Oh yes, on that topic of fan service, the splashiest news about Big Little Lies season two is that Meryl Streep joined the cast. She is introduced here waking Kidman’s Celeste from a nightmare, though it’s soon revealed that she’ll become a version of a nightmare herself. She plays Mary Louise, Perry’s mother who moves in with Celeste after her son’s death. She doesn’t believe that her husband slipped, and, as she learns more of Celeste’s secrets, starts hunting for the truth.
She is this season’s villain. She wears false teeth. She is fantastic.
There are some line readings Streep delivers in the first episode that are so sinister and shocking, the howl of a wolf in sheep’s clothing, that I shrieked with glee. In fact, I’m not entirely comfortable admitting how many times I shrieked at various line readings from Streep, Witherspoon, and, especially, Dern while watching these screeners.
Big Little Lies season two, then, in some ways delivers beyond just fan service. It is debuting at the start of Pride Month, the television embodiment of the popular “give the gays everything they want” meme. Meryl Streep telling Reese Witherspoon “I find little people to be untrustworthy” is the equivalent of Christine Baranski in a Twitter video shouting “gay rights!”

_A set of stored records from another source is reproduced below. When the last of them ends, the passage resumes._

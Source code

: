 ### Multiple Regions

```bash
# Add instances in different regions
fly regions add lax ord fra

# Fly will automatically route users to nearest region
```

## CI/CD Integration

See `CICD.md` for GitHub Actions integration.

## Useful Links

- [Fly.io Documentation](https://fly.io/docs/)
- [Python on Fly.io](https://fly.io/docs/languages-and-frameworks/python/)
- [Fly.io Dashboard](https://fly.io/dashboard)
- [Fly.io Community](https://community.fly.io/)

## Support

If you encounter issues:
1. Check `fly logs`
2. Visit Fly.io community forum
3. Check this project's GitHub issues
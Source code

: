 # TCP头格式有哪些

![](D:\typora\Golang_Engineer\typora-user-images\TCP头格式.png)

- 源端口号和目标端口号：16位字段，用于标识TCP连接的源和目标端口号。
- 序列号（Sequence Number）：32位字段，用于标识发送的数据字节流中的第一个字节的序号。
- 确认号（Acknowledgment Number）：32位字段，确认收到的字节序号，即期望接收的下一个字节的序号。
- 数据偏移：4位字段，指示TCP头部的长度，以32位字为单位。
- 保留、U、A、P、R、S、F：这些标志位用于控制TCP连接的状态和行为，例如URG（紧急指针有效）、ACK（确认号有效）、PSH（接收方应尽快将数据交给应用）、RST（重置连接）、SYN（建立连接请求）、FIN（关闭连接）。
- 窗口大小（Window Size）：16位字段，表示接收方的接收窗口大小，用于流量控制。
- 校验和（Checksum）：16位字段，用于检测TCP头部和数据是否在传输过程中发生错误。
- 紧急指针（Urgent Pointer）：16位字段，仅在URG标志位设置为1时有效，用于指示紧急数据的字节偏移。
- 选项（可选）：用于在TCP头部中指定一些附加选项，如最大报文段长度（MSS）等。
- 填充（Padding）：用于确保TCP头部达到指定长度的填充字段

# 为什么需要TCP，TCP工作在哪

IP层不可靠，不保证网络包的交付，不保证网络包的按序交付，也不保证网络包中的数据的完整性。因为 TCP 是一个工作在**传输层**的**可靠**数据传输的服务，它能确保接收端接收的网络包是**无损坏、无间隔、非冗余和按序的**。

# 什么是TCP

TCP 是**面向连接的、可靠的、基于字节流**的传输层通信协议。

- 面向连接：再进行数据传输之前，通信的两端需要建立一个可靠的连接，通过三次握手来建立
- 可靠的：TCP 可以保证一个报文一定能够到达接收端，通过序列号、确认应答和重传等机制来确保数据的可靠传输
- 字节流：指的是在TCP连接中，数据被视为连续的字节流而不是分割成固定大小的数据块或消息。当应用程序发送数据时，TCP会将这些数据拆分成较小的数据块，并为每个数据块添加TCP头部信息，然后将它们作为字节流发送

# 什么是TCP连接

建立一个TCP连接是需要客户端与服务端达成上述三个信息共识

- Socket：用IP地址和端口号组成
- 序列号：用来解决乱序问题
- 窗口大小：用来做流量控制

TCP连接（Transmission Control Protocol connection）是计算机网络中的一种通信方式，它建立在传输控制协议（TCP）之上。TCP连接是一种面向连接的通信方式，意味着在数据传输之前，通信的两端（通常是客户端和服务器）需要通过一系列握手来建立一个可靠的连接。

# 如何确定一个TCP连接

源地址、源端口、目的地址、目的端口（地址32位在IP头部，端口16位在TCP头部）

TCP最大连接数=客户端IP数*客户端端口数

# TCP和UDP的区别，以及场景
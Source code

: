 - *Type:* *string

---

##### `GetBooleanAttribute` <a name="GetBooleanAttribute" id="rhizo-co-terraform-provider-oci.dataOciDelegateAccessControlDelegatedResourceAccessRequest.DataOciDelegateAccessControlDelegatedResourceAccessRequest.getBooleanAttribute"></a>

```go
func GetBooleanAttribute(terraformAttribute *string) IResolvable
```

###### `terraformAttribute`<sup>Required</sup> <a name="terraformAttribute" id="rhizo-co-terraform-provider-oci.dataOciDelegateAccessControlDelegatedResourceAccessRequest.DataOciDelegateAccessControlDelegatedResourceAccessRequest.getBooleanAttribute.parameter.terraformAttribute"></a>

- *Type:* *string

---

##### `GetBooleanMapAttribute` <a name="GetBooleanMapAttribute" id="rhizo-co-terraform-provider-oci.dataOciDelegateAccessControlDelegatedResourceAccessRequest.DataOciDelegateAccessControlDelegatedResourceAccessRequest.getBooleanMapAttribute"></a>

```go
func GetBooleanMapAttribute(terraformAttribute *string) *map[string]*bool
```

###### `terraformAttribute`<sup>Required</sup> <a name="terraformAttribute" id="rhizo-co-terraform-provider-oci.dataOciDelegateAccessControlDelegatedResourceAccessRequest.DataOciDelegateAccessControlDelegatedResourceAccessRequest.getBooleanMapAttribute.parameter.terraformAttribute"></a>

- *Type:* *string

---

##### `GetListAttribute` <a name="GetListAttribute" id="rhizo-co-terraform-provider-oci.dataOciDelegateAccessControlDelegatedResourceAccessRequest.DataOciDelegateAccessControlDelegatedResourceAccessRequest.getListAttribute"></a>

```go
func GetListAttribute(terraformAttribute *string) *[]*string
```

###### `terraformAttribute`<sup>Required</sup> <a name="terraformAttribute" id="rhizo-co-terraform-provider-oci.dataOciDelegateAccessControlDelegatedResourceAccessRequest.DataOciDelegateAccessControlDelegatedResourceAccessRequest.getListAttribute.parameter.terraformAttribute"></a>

There are so many moments like this that it can even veer close to parody.
Dern gazes directly into the camera while dancing during a photo shoot.
There is a plot line involving Witherspoon’s Maddie and her high school-aged daughter’s ambivalence about going to college that eerily echoes the Lori Loughlin/Olivia Jade saga, culminating in Maddie shrieking, “I don’t give a fuck! I don’t care about homeless people!”
There is a flashback in which Skarsgard dances in his underwear. At one point, the Sufjan Stevens song from Call Me By Your Name plays. Laura Dern shouts, “Pussfuck!” Amabella has an anxiety attack over climate change.
It is all exhilarating and entertaining, even if the story is thinner and the stakes markedly lower.
For all the ways in which the new season seizes on the moments fans loved from the original run—the wild dialogue, the unfiltered performances, the Nicole Kidman therapy scenes, the Monterey real-estate porn—and dials them up, it also feels like an entirely different show. It seems to be stretching its legs and gearing up for something bigger whereas, to borrow imagery from the show, the first season broke out in a dramatic sprint from the start.
There’s no denying the brilliance of these performances. Witherspoon, as much a revelation as a star of her stature could be in season one, is even better here. Kidman and her wandering accent continue to be transfixing. And good luck singling out a Best Supporting Actress winner from the exceptional work done by Streep, Dern, Woodley, and, in an expanded role, Kravitz.
The broader, broodier questions that were asked in season one about the pressures put on these women and the armor they wear in public to conceal their private battle wounds are still asked, though pondered at more of a whisper here. When everything else—the dialogue, the performances, the LIES!!!—is so loud, something was bound to be drowned out.
If the show isn’t the singular masterpiece of the first season, that’s because that season was truly meant to be singular. But coming close to meeting a bar set that high is still worth toasting with a glass of champagne over a gorgeous fire pit.